**Exercise requirements:**
Work out how many lines of the material below mention the word "Console"; reply with the number only.

**Available data:**
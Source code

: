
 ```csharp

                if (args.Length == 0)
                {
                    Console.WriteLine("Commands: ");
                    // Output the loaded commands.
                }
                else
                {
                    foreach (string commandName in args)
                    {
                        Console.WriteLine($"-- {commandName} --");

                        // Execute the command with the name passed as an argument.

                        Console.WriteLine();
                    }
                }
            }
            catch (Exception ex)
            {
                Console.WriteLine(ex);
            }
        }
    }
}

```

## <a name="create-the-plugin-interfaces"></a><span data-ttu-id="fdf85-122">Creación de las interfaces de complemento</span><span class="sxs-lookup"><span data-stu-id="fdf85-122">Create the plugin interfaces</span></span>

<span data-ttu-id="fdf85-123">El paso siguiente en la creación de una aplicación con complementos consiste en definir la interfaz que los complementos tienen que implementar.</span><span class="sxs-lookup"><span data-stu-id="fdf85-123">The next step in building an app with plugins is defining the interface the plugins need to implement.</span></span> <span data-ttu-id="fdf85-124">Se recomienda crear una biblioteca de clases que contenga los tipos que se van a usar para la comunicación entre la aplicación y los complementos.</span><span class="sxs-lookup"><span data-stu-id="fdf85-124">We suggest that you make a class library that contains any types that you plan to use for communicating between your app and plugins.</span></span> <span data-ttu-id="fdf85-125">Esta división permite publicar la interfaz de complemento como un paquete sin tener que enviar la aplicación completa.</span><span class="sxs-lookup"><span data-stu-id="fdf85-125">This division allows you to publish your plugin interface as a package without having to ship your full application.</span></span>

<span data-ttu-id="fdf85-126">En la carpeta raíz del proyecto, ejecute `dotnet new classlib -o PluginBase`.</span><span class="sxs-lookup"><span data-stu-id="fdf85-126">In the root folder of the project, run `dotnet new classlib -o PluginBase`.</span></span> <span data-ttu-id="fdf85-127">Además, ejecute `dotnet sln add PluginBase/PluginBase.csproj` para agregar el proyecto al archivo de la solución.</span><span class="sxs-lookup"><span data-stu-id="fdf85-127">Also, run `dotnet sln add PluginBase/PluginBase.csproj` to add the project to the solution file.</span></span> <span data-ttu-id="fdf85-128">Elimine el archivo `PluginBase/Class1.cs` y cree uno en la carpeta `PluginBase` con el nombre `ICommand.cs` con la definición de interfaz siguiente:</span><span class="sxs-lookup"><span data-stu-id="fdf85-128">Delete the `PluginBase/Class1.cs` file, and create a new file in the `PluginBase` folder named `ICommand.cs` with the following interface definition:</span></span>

==

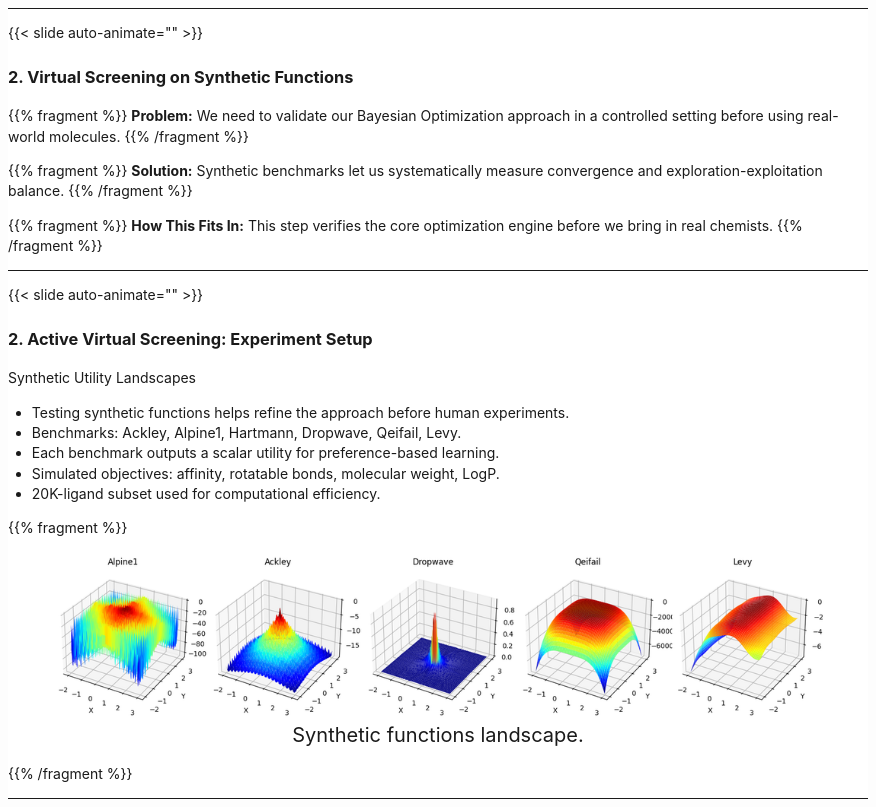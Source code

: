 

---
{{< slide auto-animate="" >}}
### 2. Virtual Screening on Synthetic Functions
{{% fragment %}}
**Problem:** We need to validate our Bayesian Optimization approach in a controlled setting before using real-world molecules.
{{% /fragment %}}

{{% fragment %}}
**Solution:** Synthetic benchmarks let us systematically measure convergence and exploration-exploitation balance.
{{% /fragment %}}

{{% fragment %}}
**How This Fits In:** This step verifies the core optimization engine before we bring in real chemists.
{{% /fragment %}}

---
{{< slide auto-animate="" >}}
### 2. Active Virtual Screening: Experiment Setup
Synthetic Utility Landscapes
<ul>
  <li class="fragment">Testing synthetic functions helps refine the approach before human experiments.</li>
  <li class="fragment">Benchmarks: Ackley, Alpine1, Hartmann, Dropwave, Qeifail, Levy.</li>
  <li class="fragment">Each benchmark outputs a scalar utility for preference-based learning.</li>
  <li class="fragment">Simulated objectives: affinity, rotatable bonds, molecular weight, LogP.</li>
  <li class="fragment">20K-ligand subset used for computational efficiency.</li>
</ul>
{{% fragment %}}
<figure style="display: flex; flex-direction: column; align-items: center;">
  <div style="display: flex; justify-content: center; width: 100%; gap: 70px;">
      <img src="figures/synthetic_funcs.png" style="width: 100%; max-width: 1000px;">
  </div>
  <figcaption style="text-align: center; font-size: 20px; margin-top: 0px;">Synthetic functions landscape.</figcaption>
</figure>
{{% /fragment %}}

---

...

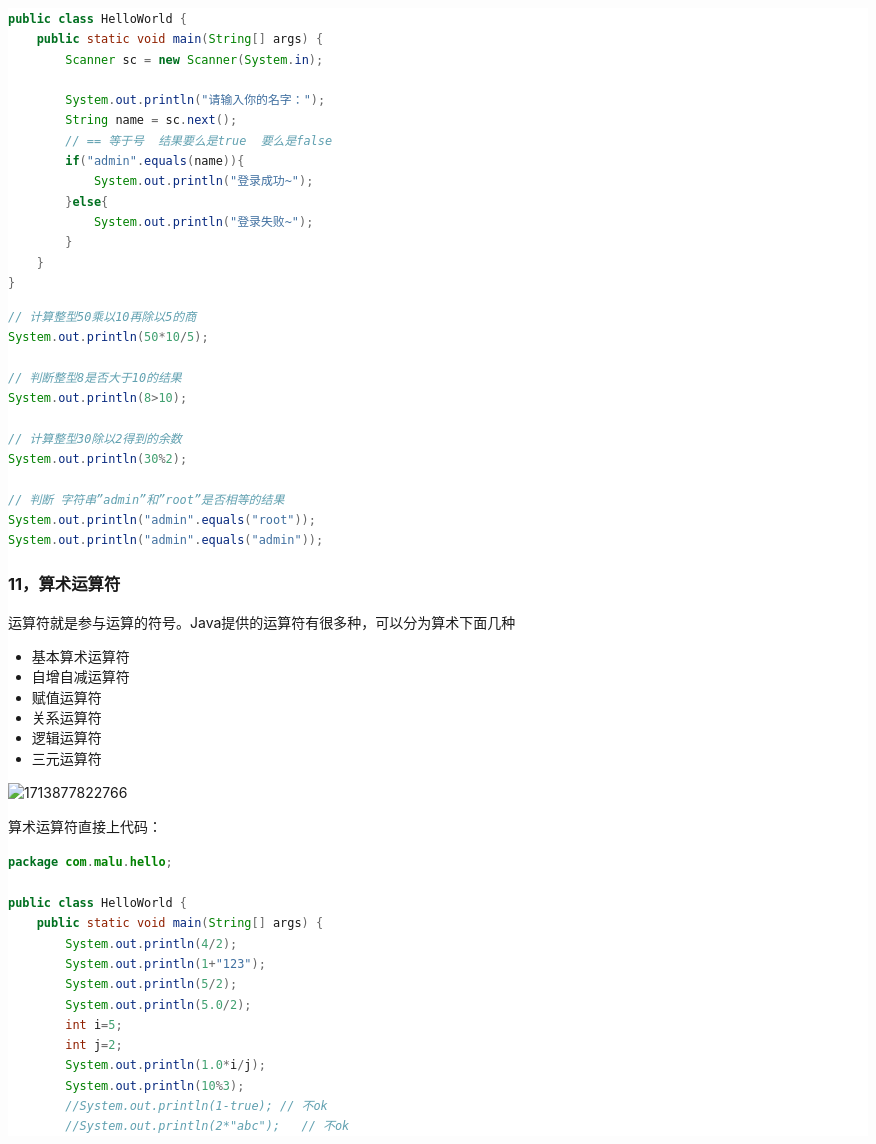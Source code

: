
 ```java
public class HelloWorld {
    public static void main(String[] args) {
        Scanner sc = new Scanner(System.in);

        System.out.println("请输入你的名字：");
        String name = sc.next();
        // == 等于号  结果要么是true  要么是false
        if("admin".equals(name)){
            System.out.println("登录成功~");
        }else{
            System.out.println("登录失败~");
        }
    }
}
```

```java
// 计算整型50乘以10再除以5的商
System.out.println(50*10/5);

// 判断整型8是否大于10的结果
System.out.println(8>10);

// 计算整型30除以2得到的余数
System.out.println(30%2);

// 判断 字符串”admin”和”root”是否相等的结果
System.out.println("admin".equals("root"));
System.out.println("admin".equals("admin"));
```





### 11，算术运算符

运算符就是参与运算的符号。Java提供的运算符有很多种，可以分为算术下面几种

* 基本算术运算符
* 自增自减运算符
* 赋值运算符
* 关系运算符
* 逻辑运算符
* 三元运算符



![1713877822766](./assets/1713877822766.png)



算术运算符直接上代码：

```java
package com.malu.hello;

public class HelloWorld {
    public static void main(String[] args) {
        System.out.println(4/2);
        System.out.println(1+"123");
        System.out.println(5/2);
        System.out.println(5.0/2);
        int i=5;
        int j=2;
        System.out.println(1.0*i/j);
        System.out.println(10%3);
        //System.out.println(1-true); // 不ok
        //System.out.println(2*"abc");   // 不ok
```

**Solution below:**
4